Mas, afinal, como o profissional deve fazer essa readequação de gênero? Segundo a Maira Reis, jornalista e consultora em assuntos relacionados à diversidade, o processo de readequação de gênero é variável. “Há empresas com culturas mais inclusivas que ajudarão os colaboradores, da mesma forma que outras empresas não ajudarão as pessoas com nada e nem querem saber do que se trata.

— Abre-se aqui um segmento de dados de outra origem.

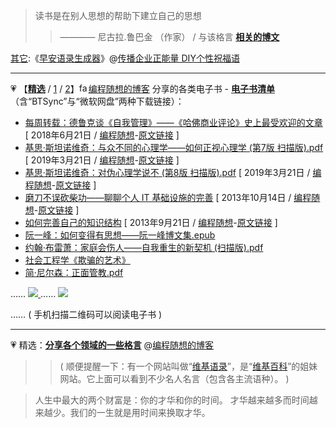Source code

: 
>  读书是在别人思想的帮助下建立自己的思想
>> ———— 尼古拉.鲁巴金 （作家）
> / 与该格言 [**相关的博文**](https://program-think.blogspot.com/2013/04/how-to-read-book.html)

[其它](http://www.zaoanyulu.com/):《[早安语录生成器](http://www.xhmbz.com/ZaoAn/index-PC-XH.htm)》@[传播企业正能量 DIY个性祝福语](https://club.dingding.xin/topic/2369/%E7%BE%A4%E6%97%A9%E5%AE%89%E8%AF%AD%E5%BD%95%E7%94%9F%E6%88%90%E5%99%A8-diy%E4%B8%AA%E6%80%A7%E7%A5%9D%E7%A6%8F%E8%AF%AD)

---------------------------------

💗 【[**精选**](https://github.com/taoste/Hello-World/tree/master/eBook/ProgramThink) / [1](https://github.com/taoste/Hello-World/tree/master/GFW/Program-think) / [2](https://github.com/taoste/Hello-World/tree/master/Technical%20File(PDF)/ProgramThink)】<a href="https://program-think.blogspot.com/favicon.ico"><img src="https://camo.githubusercontent.com/a9400ae3811d53dfb3005343b3300f338881070b/68747470733a2f2f70726f6772616d2d7468696e6b2e626c6f6773706f742e636f6d2f66617669636f6e2e69636f" width="15px" height="15px" title="favicon.ico"></a>[编程随想的博客](https://program-think.blogspot.com/) 分享的各类电子书 - [**电子书清单**](https://github.com/programthink/books)（含“BTSync”与“微软网盘”两种下载链接）：

- [每周转载：德鲁克谈《自我管理》——《哈佛商业评论》史上最受欢迎的文章](https://taoste.github.io/Hello-World/eBook/ProgramThink/weekly-share-121.png)  [ 2018年6月21日 / [编程随想](https://program-think.blogspot.com/)-[原文链接](https://program-think.blogspot.com/2018/06/weekly-share-121.html) ]
- [基思·斯坦诺维奇：与众不同的心理学——如何正视心理学 (第7版 扫描版).pdf](https://taoste.github.io/Hello-World/eBook/ProgramThink/%E5%9F%BA%E6%80%9D%C2%B7%E6%96%AF%E5%9D%A6%E8%AF%BA%E7%BB%B4%E5%A5%87%EF%BC%9A%E4%B8%8E%E4%BC%97%E4%B8%8D%E5%90%8C%E7%9A%84%E5%BF%83%E7%90%86%E5%AD%A6%E2%80%94%E2%80%94%E5%A6%82%E4%BD%95%E6%AD%A3%E8%A7%86%E5%BF%83%E7%90%86%E5%AD%A6%20(%E7%AC%AC7%E7%89%88%20%E6%89%AB%E6%8F%8F%E7%89%88).pdf)  [ 2019年3月21日 / [编程随想](https://program-think.blogspot.com/)-[原文链接](https://program-think.blogspot.com/2019/03/Why-Thinking-Hard-So-Hard.html) ]	
- [基思·斯坦诺维奇：对伪心理学说不 (第8版 扫描版).pdf](https://taoste.github.io/Hello-World/eBook/ProgramThink/%E5%9F%BA%E6%80%9D%C2%B7%E6%96%AF%E5%9D%A6%E8%AF%BA%E7%BB%B4%E5%A5%87%EF%BC%9A%E5%AF%B9%E4%BC%AA%E5%BF%83%E7%90%86%E5%AD%A6%E8%AF%B4%E4%B8%8D%20(%E7%AC%AC8%E7%89%88%20%E6%89%AB%E6%8F%8F%E7%89%88).pdf)  [ 2019年3月21日 / [编程随想](https://program-think.blogspot.com/)-[原文链接](https://program-think.blogspot.com/2019/03/Why-Thinking-Hard-So-Hard.html) ]	
- [磨刀不误砍柴功——聊聊个人 IT 基础设施的完善](https://taoste.github.io/Hello-World/eBook/ProgramThink/personal-it-infrastructure.html)  [ 2013年10月14日 / [编程随想](https://program-think.blogspot.com/)-[原文链接](https://program-think.blogspot.com/2013/10/personal-it-infrastructure.html) ]	
- [如何完善自己的知识结构](https://taoste.github.io/Hello-World/eBook/ProgramThink/knowledge-structure.png)  [ 2013年9月21日 / [编程随想](https://program-think.blogspot.com/)-[原文链接](https://program-think.blogspot.com/2013/09/knowledge-structure.html) ]	
- [阮一峰：如何变得有思想——阮一峰博文集.epub](https://taoste.github.io/Hello-World/eBook/ProgramThink/阮一峰：如何变得有思想——阮一峰博文集.epub)
- [约翰·布雷萧：家庭会伤人——自我重生的新契机 (扫描版).pdf](https://taoste.github.io/Hello-World/eBook/ProgramThink/%E7%BA%A6%E7%BF%B0%C2%B7%E5%B8%83%E9%9B%B7%E8%90%A7%EF%BC%9A%E5%AE%B6%E5%BA%AD%E4%BC%9A%E4%BC%A4%E4%BA%BA%E2%80%94%E2%80%94%E8%87%AA%E6%88%91%E9%87%8D%E7%94%9F%E7%9A%84%E6%96%B0%E5%A5%91%E6%9C%BA%20(%E6%89%AB%E6%8F%8F%E7%89%88).pdf)
- [社会工程学《欺骗的艺术》](https://taoste.github.io/Hello-World/eBook/ProgramThink/社会工程学《欺骗的艺术》.pdf) 
- [简·尼尔森：正面管教.pdf](https://taoste.github.io/Hello-World/eBook/ProgramThink/%E7%AE%80%C2%B7%E5%B0%BC%E5%B0%94%E6%A3%AE%EF%BC%9A%E6%AD%A3%E9%9D%A2%E7%AE%A1%E6%95%99.pdf)


<p>…… <a href="https://taoste.github.io/Hello-World/eBook/ProgramThink/%E7%BA%A6%E7%BF%B0%C2%B7%E5%B8%83%E9%9B%B7%E8%90%A7%EF%BC%9A%E5%AE%B6%E5%BA%AD%E4%BC%9A%E4%BC%A4%E4%BA%BA%E2%80%94%E2%80%94%E8%87%AA%E6%88%91%E9%87%8D%E7%94%9F%E7%9A%84%E6%96%B0%E5%A5%91%E6%9C%BA%20(%E6%89%AB%E6%8F%8F%E7%89%88).pdf" title="【电子书】约翰·布雷萧：家庭会伤人——自我重生的新契机 (扫描版).pdf">
<img src="https://taoste.github.io/Hello-World/eBook/ProgramThink/qrcode/1.png?raw=true"/>
</a>
  …… 
<a href="https://taoste.github.io/Hello-World/eBook/ProgramThink/%E5%9F%BA%E6%80%9D%C2%B7%E6%96%AF%E5%9D%A6%E8%AF%BA%E7%BB%B4%E5%A5%87%EF%BC%9A%E5%AF%B9%E4%BC%AA%E5%BF%83%E7%90%86%E5%AD%A6%E8%AF%B4%E4%B8%8D%20(%E7%AC%AC8%E7%89%88%20%E6%89%AB%E6%8F%8F%E7%89%88).pdf" title="【电子书】基思·斯坦诺维奇：对伪心理学说不 (第8版 扫描版).pdf">
<img src="hhhttps://taoste.github.io/Hello-World/eBook/ProgramThink/qrcode/2.png?raw=true"/>
</a></p>
 …… ( 手机扫描二维码可以阅读电子书 ) 
 
---------------------------------

💗  精选：[**分享各个领域的一些格言**](https://program-think.blogspot.com/2014/08/maxim.html) @[编程随想的博客](https://program-think.blogspot.com/)
>>  (  顺便提醒一下：有一个网站叫做“[维基语录](https://www.wikiquote.org/)”，是“[维基百科](https://www.wikipedia.org/)”的姐妹网站。它上面可以看到不少名人名言（包含各主流语种）。 )

> 人生中最大的两个财富是：你的才华和你的时间。
> 才华越来越多而时间越来越少。我们的一生就是用时间来换取才华。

Por outro lado, teremos empresas que não saberão o que está acontecendo com as pessoas, mas se colocarão à disposição para as ajudarem”, conta Maira.

Feita a readequação de gênero, seja a partir da cirurgia de transgenitalização ou somente a alteração nos documentos de identificação, o network precisa ser comunicado de maneira natural, uma vez que a empresa já reconhece as competências do indivíduo.

Contudo, como essa informação vai ser recebida pela organização e quais serão os impactos dela? “Palestras, rodas de conversas, eventos especiais sobre a comunidade LGBT, exibições de filmes e até comunicados internos (murais, online ou na intranet, se tiverem) sobre o universo”, ressalta Mariana Lucena Scheddin, da Human Search.

Apesar dessas ações de inclusão, vale lembrar que o preconceito, desrespeito ao nome social e desconhecimento são algumas das situações enfrentadas no ambiente de trabalho. “Trabalhar em prol da diversidade não é só uma questão de cidadania, mas sim uma questão econômica e de se manter inovador a longo prazo”, conclui Maira.